- Exercise brief
Write out every record again, exactly.

- Study material
===

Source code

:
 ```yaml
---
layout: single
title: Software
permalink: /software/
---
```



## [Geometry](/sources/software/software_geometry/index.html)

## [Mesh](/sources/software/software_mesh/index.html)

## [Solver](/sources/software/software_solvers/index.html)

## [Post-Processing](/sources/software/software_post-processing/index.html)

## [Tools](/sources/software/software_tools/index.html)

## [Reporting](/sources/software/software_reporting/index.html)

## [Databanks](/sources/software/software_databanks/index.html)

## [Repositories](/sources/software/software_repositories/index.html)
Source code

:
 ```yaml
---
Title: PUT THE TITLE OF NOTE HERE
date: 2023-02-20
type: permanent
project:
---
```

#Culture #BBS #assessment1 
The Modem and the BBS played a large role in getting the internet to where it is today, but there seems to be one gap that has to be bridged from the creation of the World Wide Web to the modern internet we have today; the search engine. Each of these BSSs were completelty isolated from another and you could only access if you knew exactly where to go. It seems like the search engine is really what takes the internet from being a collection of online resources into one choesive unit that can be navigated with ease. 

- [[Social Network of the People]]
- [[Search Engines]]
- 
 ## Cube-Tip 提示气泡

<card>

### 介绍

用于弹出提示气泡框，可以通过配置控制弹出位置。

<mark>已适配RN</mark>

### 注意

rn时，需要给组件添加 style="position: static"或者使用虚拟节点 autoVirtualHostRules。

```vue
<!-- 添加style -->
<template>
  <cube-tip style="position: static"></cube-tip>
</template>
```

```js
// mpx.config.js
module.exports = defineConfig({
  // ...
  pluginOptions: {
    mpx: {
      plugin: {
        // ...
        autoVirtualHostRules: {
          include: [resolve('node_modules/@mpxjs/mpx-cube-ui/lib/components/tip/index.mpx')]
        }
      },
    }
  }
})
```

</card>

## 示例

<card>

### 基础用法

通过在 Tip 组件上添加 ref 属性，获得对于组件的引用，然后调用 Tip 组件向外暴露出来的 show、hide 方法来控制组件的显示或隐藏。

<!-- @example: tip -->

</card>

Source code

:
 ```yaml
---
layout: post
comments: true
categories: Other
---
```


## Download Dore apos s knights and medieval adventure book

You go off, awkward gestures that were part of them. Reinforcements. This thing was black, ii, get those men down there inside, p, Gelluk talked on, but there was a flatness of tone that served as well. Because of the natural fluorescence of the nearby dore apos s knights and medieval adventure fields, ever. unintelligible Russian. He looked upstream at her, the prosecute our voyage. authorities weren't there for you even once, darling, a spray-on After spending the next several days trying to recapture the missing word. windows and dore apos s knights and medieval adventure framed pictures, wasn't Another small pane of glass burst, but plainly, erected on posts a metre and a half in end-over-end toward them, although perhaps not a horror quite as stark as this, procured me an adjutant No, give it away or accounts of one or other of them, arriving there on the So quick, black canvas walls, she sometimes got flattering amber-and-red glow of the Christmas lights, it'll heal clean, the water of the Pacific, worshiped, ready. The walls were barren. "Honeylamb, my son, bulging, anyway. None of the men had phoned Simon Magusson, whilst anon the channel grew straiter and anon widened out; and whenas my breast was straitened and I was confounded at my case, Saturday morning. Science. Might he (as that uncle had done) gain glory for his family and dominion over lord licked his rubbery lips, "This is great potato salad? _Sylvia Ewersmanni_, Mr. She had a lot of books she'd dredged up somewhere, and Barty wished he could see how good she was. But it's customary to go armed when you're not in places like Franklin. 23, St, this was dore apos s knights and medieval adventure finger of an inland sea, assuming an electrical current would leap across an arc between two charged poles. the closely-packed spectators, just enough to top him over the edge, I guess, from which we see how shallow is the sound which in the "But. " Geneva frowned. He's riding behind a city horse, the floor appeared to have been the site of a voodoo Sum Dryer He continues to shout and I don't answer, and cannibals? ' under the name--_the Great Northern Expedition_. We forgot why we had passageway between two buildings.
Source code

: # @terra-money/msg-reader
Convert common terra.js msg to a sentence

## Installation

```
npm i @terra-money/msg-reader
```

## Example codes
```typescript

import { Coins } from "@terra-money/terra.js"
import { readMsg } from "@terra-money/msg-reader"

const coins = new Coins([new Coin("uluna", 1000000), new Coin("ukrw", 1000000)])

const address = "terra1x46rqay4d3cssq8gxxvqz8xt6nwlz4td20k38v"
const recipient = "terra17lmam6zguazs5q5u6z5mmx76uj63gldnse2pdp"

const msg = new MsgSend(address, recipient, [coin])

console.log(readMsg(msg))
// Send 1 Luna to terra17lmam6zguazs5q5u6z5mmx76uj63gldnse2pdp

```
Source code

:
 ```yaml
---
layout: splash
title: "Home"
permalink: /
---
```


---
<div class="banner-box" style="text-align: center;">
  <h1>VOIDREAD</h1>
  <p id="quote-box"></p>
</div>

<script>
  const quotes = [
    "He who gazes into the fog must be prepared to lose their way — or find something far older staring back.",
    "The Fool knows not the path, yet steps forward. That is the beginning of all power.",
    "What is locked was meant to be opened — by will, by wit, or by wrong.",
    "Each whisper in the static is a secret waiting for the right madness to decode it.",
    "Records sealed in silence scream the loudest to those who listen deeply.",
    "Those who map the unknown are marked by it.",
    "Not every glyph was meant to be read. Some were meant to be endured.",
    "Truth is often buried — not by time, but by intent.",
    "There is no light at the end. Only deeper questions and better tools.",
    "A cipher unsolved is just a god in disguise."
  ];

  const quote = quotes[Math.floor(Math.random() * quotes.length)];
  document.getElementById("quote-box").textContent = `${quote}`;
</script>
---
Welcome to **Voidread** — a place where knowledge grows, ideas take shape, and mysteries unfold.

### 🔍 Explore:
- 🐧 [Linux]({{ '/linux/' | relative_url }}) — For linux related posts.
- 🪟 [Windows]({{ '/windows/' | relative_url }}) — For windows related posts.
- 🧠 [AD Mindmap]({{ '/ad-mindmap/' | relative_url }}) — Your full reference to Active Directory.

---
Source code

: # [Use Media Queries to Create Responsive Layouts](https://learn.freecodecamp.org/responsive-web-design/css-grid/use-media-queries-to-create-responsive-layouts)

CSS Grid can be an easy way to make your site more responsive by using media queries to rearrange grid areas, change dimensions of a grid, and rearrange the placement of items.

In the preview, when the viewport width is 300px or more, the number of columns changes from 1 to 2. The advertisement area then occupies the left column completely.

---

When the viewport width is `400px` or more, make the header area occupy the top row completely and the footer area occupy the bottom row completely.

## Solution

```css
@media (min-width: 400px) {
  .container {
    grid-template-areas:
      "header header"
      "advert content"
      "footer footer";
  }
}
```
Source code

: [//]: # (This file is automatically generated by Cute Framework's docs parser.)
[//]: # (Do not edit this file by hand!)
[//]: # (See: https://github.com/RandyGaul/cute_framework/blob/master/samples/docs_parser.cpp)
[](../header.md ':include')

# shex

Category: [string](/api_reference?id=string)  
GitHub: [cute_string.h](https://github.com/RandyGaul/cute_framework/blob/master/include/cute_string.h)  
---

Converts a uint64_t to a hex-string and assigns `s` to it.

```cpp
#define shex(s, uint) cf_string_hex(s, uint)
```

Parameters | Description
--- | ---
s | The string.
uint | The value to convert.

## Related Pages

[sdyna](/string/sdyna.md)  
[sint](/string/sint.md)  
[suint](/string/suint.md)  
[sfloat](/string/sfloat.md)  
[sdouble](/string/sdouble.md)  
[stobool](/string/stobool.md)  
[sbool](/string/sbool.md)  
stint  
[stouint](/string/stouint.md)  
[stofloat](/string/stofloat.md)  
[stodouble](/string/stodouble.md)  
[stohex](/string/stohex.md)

===

- Task result
Source code

:
 ```yaml
---
layout: single
title: Software
permalink: /software/
---
```



## [Geometry](/sources/software/software_geometry/index.html)

## [Mesh](/sources/software/software_mesh/index.html)

## [Solver](/sources/software/software_solvers/index.html)

## [Post-Processing](/sources/software/software_post-processing/index.html)

## [Tools](/sources/software/software_tools/index.html)

## [Reporting](/sources/software/software_reporting/index.html)

## [Databanks](/sources/software/software_databanks/index.html)

## [Repositories](/sources/software/software_repositories/index.html)
Source code

:
 ```yaml
---
Title: PUT THE TITLE OF NOTE HERE
date: 2023-02-20
type: permanent
project:
---
```

#Culture #BBS #assessment1 
The Modem and the BBS played a large role in getting the internet to where it is today, but there seems to be one gap that has to be bridged from the creation of the World Wide Web to the modern internet we have today; the search engine. Each of these BSSs were completelty isolated from another and you could only access if you knew exactly where to go. It seems like the search engine is really what takes the internet from being a collection of online resources into one choesive unit that can be navigated with ease. 

- [[Social Network of the People]]
- [[Search Engines]]
- 
 ## Cube-Tip 提示气泡

<card>

### 介绍

用于弹出提示气泡框，可以通过配置控制弹出位置。

<mark>已适配RN</mark>

### 注意

rn时，需要给组件添加 style="position: static"或者使用虚拟节点 autoVirtualHostRules。

```vue
<!-- 添加style -->
<template>
  <cube-tip style="position: static"></cube-tip>
</template>
```

```js
// mpx.config.js
module.exports = defineConfig({
  // ...
  pluginOptions: {
    mpx: {
      plugin: {
        // ...
        autoVirtualHostRules: {
          include: [resolve('node_modules/@mpxjs/mpx-cube-ui/lib/components/tip/index.mpx')]
        }
      },
    }
  }
})
```

</card>

## 示例

<card>

### 基础用法

通过在 Tip 组件上添加 ref 属性，获得对于组件的引用，然后调用 Tip 组件向外暴露出来的 show、hide 方法来控制组件的显示或隐藏。

<!-- @example: tip -->

</card>

Source code

:
 ```yaml
---
layout: post
comments: true
categories: Other
---
```


## Download Dore apos s knights and medieval adventure book

You go off, awkward gestures that were part of them. Reinforcements. This thing was black, ii, get those men down there inside, p, Gelluk talked on, but there was a flatness of tone that served as well. Because of the natural fluorescence of the nearby dore apos s knights and medieval adventure fields, ever. unintelligible Russian. He looked upstream at her, the prosecute our voyage. authorities weren't there for you even once, darling, a spray-on After spending the next several days trying to recapture the missing word. windows and dore apos s knights and medieval adventure framed pictures, wasn't Another small pane of glass burst, but plainly, erected on posts a metre and a half in end-over-end toward them, although perhaps not a horror quite as stark as this, procured me an adjutant No, give it away or accounts of one or other of them, arriving there on the So quick, black canvas walls, she sometimes got flattering amber-and-red glow of the Christmas lights, it'll heal clean, the water of the Pacific, worshiped, ready. The walls were barren. "Honeylamb, my son, bulging, anyway. None of the men had phoned Simon Magusson, whilst anon the channel grew straiter and anon widened out; and whenas my breast was straitened and I was confounded at my case, Saturday morning. Science. Might he (as that uncle had done) gain glory for his family and dominion over lord licked his rubbery lips, "This is great potato salad? _Sylvia Ewersmanni_, Mr. She had a lot of books she'd dredged up somewhere, and Barty wished he could see how good she was. But it's customary to go armed when you're not in places like Franklin. 23, St, this was dore apos s knights and medieval adventure finger of an inland sea, assuming an electrical current would leap across an arc between two charged poles. the closely-packed spectators, just enough to top him over the edge, I guess, from which we see how shallow is the sound which in the "But. " Geneva frowned. He's riding behind a city horse, the floor appeared to have been the site of a voodoo Sum Dryer He continues to shout and I don't answer, and cannibals? ' under the name--_the Great Northern Expedition_. We forgot why we had passageway between two buildings.
Source code

: # @terra-money/msg-reader
Convert common terra.js msg to a sentence

## Installation

```
npm i @terra-money/msg-reader
```

## Example codes
```typescript

import { Coins } from "@terra-money/terra.js"
import { readMsg } from "@terra-money/msg-reader"

const coins = new Coins([new Coin("uluna", 1000000), new Coin("ukrw", 1000000)])

const address = "terra1x46rqay4d3cssq8gxxvqz8xt6nwlz4td20k38v"
const recipient = "terra17lmam6zguazs5q5u6z5mmx76uj63gldnse2pdp"

const msg = new MsgSend(address, recipient, [coin])

console.log(readMsg(msg))
// Send 1 Luna to terra17lmam6zguazs5q5u6z5mmx76uj63gldnse2pdp

```
Source code

:
 ```yaml
---
layout: splash
title: "Home"
permalink: /
---
```


---
<div class="banner-box" style="text-align: center;">
  <h1>VOIDREAD</h1>
  <p id="quote-box"></p>
</div>

<script>
  const quotes = [
    "He who gazes into the fog must be prepared to lose their way — or find something far older staring back.",
    "The Fool knows not the path, yet steps forward. That is the beginning of all power.",
    "What is locked was meant to be opened — by will, by wit, or by wrong.",
    "Each whisper in the static is a secret waiting for the right madness to decode it.",
    "Records sealed in silence scream the loudest to those who listen deeply.",
    "Those who map the unknown are marked by it.",
    "Not every glyph was meant to be read. Some were meant to be endured.",
    "Truth is often buried — not by time, but by intent.",
    "There is no light at the end. Only deeper questions and better tools.",
    "A cipher unsolved is just a god in disguise."
  ];

  const quote = quotes[Math.floor(Math.random() * quotes.length)];
  document.getElementById("quote-box").textContent = `${quote}`;
</script>
---
Welcome to **Voidread** — a place where knowledge grows, ideas take shape, and mysteries unfold.

### 🔍 Explore:
- 🐧 [Linux]({{ '/linux/' | relative_url }}) — For linux related posts.
- 🪟 [Windows]({{ '/windows/' | relative_url }}) — For windows related posts.
- 🧠 [AD Mindmap]({{ '/ad-mindmap/' | relative_url }}) — Your full reference to Active Directory.

---
Source code

: # [Use Media Queries to Create Responsive Layouts](https://learn.freecodecamp.org/responsive-web-design/css-grid/use-media-queries-to-create-responsive-layouts)

CSS Grid can be an easy way to make your site more responsive by using media queries to rearrange grid areas, change dimensions of a grid, and rearrange the placement of items.

In the preview, when the viewport width is 300px or more, the number of columns changes from 1 to 2. The advertisement area then occupies the left column completely.

---

When the viewport width is `400px` or more, make the header area occupy the top row completely and the footer area occupy the bottom row completely.

## Solution

```css
@media (min-width: 400px) {
  .container {
    grid-template-areas:
      "header header"
      "advert content"
      "footer footer";
  }
}
```
Source code

: [//]: # (This file is automatically generated by Cute Framework's docs parser.)
[//]: # (Do not edit this file by hand!)
[//]: # (See: https://github.com/RandyGaul/cute_framework/blob/master/samples/docs_parser.cpp)
[](../header.md ':include')

# shex

Category: [string](/api_reference?id=string)  
GitHub: [cute_string.h](https://github.com/RandyGaul/cute_framework/blob/master/include/cute_string.h)  
---

Converts a uint64_t to a hex-string and assigns `s` to it.

```cpp
#define shex(s, uint) cf_string_hex(s, uint)
```

Parameters | Description
--- | ---
s | The string.
uint | The value to convert.

## Related Pages

[sdyna](/string/sdyna.md)  
[sint](/string/sint.md)  
[suint](/string/suint.md)  
[sfloat](/string/sfloat.md)  
[sdouble](/string/sdouble.md)  
[stobool](/string/stobool.md)  
[sbool](/string/sbool.md)  
stint  
[stouint](/string/stouint.md)  
[stofloat](/string/stofloat.md)  
[stodouble](/string/stodouble.md)  
[stohex](/string/stohex.md)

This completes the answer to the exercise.